## Plain-text document sources
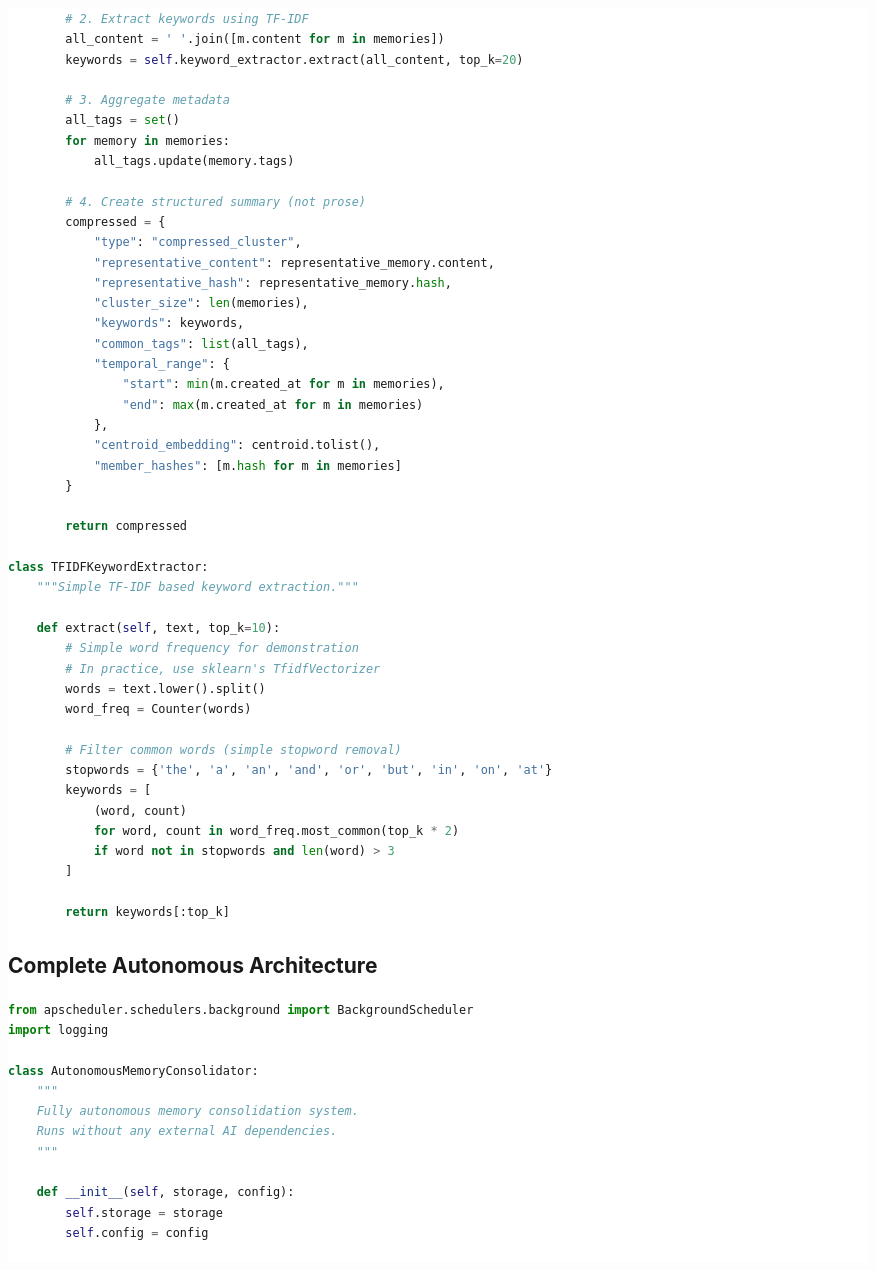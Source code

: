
 ```python
        # 2. Extract keywords using TF-IDF
        all_content = ' '.join([m.content for m in memories])
        keywords = self.keyword_extractor.extract(all_content, top_k=20)
        
        # 3. Aggregate metadata
        all_tags = set()
        for memory in memories:
            all_tags.update(memory.tags)
        
        # 4. Create structured summary (not prose)
        compressed = {
            "type": "compressed_cluster",
            "representative_content": representative_memory.content,
            "representative_hash": representative_memory.hash,
            "cluster_size": len(memories),
            "keywords": keywords,
            "common_tags": list(all_tags),
            "temporal_range": {
                "start": min(m.created_at for m in memories),
                "end": max(m.created_at for m in memories)
            },
            "centroid_embedding": centroid.tolist(),
            "member_hashes": [m.hash for m in memories]
        }
        
        return compressed

class TFIDFKeywordExtractor:
    """Simple TF-IDF based keyword extraction."""
    
    def extract(self, text, top_k=10):
        # Simple word frequency for demonstration
        # In practice, use sklearn's TfidfVectorizer
        words = text.lower().split()
        word_freq = Counter(words)
        
        # Filter common words (simple stopword removal)
        stopwords = {'the', 'a', 'an', 'and', 'or', 'but', 'in', 'on', 'at'}
        keywords = [
            (word, count) 
            for word, count in word_freq.most_common(top_k * 2)
            if word not in stopwords and len(word) > 3
        ]
        
        return keywords[:top_k]
```

## Complete Autonomous Architecture

```python
from apscheduler.schedulers.background import BackgroundScheduler
import logging

class AutonomousMemoryConsolidator:
    """
    Fully autonomous memory consolidation system.
    Runs without any external AI dependencies.
    """
    
    def __init__(self, storage, config):
        self.storage = storage
        self.config = config
        
```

## Instructions to follow
For each record above, write it out exactly and omit any picture.

## Answer for this exercise
Source code

:
 ```python
        # 2. Extract keywords using TF-IDF
        all_content = ' '.join([m.content for m in memories])
        keywords = self.keyword_extractor.extract(all_content, top_k=20)
        
        # 3. Aggregate metadata
        all_tags = set()
        for memory in memories:
            all_tags.update(memory.tags)
        
        # 4. Create structured summary (not prose)
        compressed = {
            "type": "compressed_cluster",
            "representative_content": representative_memory.content,
            "representative_hash": representative_memory.hash,
            "cluster_size": len(memories),
            "keywords": keywords,
            "common_tags": list(all_tags),
            "temporal_range": {
                "start": min(m.created_at for m in memories),
                "end": max(m.created_at for m in memories)
            },
            "centroid_embedding": centroid.tolist(),
            "member_hashes": [m.hash for m in memories]
        }
        
        return compressed

class TFIDFKeywordExtractor:
    """Simple TF-IDF based keyword extraction."""
    
    def extract(self, text, top_k=10):
        # Simple word frequency for demonstration
        # In practice, use sklearn's TfidfVectorizer
        words = text.lower().split()
        word_freq = Counter(words)
        
        # Filter common words (simple stopword removal)
        stopwords = {'the', 'a', 'an', 'and', 'or', 'but', 'in', 'on', 'at'}
        keywords = [
            (word, count) 
            for word, count in word_freq.most_common(top_k * 2)
            if word not in stopwords and len(word) > 3
        ]
        
        return keywords[:top_k]
```

## Complete Autonomous Architecture

```python
from apscheduler.schedulers.background import BackgroundScheduler
import logging

class AutonomousMemoryConsolidator:
    """
    Fully autonomous memory consolidation system.
    Runs without any external AI dependencies.
    """
    
    def __init__(self, storage, config):
        self.storage = storage
        self.config = config
        
```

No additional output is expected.